Слишком вы злы, эпиграммы! -- Мы с этим не спорим.
Мы только
Надписи к главам. А жизнь пишет те главы сама).
В ту пору льстивые придворные обороты произносились, однако, не реже, чем "здравствуйте". Ивана Муравьева в искательстве, кажется, никто и не заподозрил: благородный, просвещенный человек, сумел в изящной форме сообщить некоторые вполне хорошие идеи членам императорской фамилии, а те оказались милостивы, щедры... Протоиерею Самборскому примерно в это время Муравьев сообщал (неопубликованное письмо в отделе рукописей Публичной библиотеки в Ленинграде), что скорее лишится всех милостей важного вельможи, "нежели Вашей ко мне дружбы, потому что на Вашем ко мне уважении основано собственное мое уважение к самому себе, а его-то я никогда не хочу лишиться".

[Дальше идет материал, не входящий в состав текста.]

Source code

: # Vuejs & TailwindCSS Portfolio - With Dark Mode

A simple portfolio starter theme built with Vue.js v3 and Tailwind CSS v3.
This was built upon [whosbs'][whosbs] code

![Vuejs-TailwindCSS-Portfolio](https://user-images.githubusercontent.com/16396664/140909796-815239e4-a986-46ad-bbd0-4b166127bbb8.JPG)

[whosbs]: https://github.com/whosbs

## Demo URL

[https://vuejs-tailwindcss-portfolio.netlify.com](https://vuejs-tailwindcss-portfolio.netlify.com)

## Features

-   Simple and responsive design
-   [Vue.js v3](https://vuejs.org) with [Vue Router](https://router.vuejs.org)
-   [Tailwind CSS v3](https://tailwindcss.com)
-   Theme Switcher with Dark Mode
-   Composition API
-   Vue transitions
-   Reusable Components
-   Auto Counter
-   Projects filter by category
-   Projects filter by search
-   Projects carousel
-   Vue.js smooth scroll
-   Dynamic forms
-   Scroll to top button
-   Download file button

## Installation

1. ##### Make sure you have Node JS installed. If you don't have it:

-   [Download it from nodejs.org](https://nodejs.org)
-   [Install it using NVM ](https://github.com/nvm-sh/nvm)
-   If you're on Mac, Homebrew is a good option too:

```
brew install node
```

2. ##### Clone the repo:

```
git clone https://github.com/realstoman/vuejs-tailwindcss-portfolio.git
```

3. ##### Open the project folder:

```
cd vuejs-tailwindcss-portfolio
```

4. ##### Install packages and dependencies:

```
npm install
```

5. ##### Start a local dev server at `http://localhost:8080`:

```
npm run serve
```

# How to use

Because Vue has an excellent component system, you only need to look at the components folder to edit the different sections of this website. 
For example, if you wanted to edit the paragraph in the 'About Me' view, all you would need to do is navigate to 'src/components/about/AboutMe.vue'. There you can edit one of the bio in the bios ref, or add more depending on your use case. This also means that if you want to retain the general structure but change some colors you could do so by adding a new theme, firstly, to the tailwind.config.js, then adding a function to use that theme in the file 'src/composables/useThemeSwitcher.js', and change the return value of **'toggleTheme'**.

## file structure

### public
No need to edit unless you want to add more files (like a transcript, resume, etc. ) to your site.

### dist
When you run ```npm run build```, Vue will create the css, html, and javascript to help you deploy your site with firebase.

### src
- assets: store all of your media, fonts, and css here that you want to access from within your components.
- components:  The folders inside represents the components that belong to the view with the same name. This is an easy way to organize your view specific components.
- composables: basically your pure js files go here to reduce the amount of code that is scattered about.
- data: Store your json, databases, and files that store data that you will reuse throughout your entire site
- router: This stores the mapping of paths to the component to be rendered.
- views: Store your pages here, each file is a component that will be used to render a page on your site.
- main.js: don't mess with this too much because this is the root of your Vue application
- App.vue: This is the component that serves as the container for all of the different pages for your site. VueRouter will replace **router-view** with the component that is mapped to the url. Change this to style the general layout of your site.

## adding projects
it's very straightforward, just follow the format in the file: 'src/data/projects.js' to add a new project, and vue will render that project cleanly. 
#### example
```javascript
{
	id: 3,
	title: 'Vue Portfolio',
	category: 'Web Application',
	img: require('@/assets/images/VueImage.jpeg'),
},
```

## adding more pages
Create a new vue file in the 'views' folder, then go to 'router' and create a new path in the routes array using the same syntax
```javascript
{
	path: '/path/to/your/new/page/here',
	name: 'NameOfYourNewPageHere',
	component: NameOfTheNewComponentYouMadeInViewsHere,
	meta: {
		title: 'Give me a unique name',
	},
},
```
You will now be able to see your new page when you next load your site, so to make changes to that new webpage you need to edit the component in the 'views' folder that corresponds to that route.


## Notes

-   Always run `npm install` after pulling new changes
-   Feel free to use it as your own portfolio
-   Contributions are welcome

Надо сказать, фортуна столь любезна с Иваном Матвеевичем, что награждает и без просьб. При дворе почти нет людей, которые в фаворе одновременно у Екатерины и опального угрюмого наследника Павла Петровича. Между тем Иван Муравьев однажды видит, как его юный воспитанник Константин Павлович кидается к проходящему мимо конногвардейскому полку, берет над ним начальство и производи полное учение. Муравьев не помешал -- пусть побалуется, но Екатерина II не любит этих пристрастий второго внука и недовольна внезапным смотром; впрочем, не сильно и не долго. Зато Павел, мечтавший о настоящих военных занятиях сыновей, растрогался и запомнил Ивана Матвеевича: подойдя к нему, наследник три раза низко кланяется, коснувшись рукою паркета, и говорит: "Благодарю, что Вы не хотите сделать из моих сыновей пустых людей".
Столь успевающему молодому человеку, которого ценит Екатерина и любит Павел, на что таскаться осенью 1796 года по черноземным и подзолистым пространствам между Полтавой и Невским проспектом, опаздывая к появлению на свет сына Сергея?